*** Available data Section Begins ***
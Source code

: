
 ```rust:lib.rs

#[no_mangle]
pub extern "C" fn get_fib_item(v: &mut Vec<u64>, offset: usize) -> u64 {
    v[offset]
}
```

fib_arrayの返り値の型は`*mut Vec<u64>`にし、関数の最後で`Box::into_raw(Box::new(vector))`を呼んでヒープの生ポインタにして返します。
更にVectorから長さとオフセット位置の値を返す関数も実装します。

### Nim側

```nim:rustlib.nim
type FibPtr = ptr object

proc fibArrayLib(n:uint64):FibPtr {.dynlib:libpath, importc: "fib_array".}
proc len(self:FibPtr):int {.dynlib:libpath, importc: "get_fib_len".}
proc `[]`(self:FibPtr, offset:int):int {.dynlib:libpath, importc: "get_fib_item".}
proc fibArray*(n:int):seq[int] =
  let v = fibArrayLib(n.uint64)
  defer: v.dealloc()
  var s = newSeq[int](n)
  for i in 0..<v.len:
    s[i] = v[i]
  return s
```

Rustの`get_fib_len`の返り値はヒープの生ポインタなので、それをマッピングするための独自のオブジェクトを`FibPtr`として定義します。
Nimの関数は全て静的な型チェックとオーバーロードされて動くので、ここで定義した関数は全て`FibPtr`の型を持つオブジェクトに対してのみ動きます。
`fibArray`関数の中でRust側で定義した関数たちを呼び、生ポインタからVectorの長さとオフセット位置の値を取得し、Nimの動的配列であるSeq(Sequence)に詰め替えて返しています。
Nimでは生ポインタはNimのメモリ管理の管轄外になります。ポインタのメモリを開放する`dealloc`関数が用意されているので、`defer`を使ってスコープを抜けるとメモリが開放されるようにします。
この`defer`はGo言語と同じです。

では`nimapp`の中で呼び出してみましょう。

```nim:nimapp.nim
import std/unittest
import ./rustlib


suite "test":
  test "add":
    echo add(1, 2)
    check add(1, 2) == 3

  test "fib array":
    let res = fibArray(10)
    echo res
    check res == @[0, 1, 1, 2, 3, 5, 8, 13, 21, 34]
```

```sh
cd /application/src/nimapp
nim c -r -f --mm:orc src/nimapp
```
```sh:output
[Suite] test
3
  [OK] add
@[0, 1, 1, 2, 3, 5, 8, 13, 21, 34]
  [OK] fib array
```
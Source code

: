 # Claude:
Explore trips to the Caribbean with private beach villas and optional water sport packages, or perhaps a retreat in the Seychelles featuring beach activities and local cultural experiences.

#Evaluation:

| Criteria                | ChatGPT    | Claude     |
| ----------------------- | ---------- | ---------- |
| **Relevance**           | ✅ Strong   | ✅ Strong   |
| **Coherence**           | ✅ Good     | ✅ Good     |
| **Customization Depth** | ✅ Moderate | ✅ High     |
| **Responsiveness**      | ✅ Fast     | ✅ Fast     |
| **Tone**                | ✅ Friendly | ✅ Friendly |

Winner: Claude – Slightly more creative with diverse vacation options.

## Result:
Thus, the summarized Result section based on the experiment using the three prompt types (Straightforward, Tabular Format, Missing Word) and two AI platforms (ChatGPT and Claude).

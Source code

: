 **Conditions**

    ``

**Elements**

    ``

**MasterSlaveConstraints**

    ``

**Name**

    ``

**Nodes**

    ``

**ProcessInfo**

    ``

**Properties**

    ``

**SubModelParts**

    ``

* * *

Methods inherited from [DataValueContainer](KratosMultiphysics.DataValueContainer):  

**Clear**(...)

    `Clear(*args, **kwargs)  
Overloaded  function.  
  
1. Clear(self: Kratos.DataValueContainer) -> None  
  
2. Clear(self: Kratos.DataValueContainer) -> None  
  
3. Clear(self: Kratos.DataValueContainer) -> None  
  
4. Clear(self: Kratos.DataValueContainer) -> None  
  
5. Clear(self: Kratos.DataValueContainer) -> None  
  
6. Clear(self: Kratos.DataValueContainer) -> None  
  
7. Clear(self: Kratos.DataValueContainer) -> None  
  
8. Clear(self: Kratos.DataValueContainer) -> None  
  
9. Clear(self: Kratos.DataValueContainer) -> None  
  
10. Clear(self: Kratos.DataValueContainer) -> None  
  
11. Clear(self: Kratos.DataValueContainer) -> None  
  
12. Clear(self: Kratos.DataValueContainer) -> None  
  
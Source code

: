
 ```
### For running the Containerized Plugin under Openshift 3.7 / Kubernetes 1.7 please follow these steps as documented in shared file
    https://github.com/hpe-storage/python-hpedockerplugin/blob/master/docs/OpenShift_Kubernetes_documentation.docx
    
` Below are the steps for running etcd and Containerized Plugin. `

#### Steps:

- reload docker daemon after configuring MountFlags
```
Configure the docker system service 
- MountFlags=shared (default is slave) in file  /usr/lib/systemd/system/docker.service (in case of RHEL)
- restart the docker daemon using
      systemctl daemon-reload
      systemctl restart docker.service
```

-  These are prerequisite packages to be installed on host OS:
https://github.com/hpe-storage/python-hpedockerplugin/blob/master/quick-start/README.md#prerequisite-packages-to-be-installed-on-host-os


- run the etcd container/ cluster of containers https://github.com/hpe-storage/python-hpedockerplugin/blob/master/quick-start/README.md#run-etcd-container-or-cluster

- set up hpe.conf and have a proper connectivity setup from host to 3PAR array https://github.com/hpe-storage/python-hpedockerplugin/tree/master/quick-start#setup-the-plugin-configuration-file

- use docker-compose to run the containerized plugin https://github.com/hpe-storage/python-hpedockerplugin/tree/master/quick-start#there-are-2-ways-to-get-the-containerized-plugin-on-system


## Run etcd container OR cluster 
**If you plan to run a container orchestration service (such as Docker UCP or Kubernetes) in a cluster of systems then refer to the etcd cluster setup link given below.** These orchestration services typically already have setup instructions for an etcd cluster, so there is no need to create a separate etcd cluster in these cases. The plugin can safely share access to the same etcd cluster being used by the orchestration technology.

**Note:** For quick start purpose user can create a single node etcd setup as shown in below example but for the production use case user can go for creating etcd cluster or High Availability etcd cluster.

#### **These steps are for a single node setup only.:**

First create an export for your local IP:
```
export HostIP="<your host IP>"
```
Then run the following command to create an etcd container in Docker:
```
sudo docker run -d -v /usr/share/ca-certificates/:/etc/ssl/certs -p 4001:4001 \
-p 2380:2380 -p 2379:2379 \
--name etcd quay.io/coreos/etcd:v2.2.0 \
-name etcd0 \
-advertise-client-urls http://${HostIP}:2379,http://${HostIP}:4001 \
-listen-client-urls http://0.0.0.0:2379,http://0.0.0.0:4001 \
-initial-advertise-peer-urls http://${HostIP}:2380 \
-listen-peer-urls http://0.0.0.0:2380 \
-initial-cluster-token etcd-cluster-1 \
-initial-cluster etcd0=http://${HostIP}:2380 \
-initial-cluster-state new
*** Available data Section Ends ***
* [Task to carry out]:
Among the records, find every line holding the word "Claude" and copy it.

* [Answer section]:
: # Claude:
| Criteria                | ChatGPT    | Claude     |
Winner: Claude – Slightly more creative with diverse vacation options.
Thus, the summarized Result section based on the experiment using the three prompt types (Straightforward, Tabular Format, Missing Word) and two AI platforms (ChatGPT and Claude).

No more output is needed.